Stored entries:
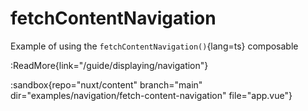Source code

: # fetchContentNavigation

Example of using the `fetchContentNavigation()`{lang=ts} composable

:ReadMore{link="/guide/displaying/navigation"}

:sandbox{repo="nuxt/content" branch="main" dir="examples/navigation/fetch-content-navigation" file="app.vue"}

* * *

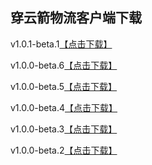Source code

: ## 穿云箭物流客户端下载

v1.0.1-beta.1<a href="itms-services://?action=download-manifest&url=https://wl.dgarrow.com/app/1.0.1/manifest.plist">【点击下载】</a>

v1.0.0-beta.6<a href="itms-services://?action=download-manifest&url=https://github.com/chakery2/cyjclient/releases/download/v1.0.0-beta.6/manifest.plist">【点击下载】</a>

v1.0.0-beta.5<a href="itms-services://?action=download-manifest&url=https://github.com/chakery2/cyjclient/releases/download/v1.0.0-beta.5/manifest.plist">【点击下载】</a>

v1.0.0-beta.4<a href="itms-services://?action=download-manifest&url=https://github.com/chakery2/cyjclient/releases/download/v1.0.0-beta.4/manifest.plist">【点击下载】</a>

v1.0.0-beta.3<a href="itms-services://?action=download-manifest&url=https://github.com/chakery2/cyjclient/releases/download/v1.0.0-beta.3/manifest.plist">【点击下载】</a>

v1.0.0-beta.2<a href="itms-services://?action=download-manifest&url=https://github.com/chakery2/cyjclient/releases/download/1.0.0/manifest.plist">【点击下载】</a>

...

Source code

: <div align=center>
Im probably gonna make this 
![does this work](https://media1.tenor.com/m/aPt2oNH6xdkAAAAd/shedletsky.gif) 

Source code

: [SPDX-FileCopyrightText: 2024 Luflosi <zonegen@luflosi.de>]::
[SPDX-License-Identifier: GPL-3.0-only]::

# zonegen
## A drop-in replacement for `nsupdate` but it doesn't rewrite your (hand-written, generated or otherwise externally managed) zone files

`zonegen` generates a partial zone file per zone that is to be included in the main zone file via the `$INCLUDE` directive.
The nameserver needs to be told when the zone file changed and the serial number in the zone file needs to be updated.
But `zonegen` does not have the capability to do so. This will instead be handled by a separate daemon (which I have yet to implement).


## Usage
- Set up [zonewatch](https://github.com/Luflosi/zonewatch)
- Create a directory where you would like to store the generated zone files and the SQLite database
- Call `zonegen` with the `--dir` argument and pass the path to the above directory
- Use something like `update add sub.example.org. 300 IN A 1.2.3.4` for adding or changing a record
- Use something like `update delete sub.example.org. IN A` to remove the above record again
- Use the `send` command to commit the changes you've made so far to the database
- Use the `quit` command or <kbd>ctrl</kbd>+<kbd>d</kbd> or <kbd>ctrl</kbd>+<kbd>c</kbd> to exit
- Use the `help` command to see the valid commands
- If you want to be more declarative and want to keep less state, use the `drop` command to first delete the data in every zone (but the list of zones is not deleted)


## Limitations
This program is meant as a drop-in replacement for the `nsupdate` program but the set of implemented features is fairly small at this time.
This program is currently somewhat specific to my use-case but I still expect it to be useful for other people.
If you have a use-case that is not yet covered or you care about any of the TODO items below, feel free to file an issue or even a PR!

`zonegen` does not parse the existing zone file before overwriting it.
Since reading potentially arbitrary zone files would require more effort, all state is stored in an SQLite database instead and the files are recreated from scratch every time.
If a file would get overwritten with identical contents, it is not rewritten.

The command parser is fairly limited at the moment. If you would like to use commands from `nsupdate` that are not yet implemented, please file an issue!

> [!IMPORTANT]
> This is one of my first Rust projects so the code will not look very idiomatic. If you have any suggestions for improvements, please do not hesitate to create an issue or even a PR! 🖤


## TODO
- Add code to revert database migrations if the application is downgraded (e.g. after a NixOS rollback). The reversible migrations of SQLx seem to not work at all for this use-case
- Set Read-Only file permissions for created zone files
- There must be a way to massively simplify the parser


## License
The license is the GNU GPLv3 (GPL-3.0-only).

What is needed:
Give only the lines from the one holding "yet to implement)." through the one holding "before overwriting it.", each restated exactly as it appears above.

Result for this exercise:
But `zonegen` does not have the capability to do so. This will instead be handled by a separate daemon (which I have yet to implement).


## Usage
- Set up [zonewatch](https://github.com/Luflosi/zonewatch)
- Create a directory where you would like to store the generated zone files and the SQLite database
- Call `zonegen` with the `--dir` argument and pass the path to the above directory
- Use something like `update add sub.example.org. 300 IN A 1.2.3.4` for adding or changing a record
- Use something like `update delete sub.example.org. IN A` to remove the above record again
- Use the `send` command to commit the changes you've made so far to the database
- Use the `quit` command or <kbd>ctrl</kbd>+<kbd>d</kbd> or <kbd>ctrl</kbd>+<kbd>c</kbd> to exit
- Use the `help` command to see the valid commands
- If you want to be more declarative and want to keep less state, use the `drop` command to first delete the data in every zone (but the list of zones is not deleted)


## Limitations
This program is meant as a drop-in replacement for the `nsupdate` program but the set of implemented features is fairly small at this time.
This program is currently somewhat specific to my use-case but I still expect it to be useful for other people.
If you have a use-case that is not yet covered or you care about any of the TODO items below, feel free to file an issue or even a PR!

`zonegen` does not parse the existing zone file before overwriting it.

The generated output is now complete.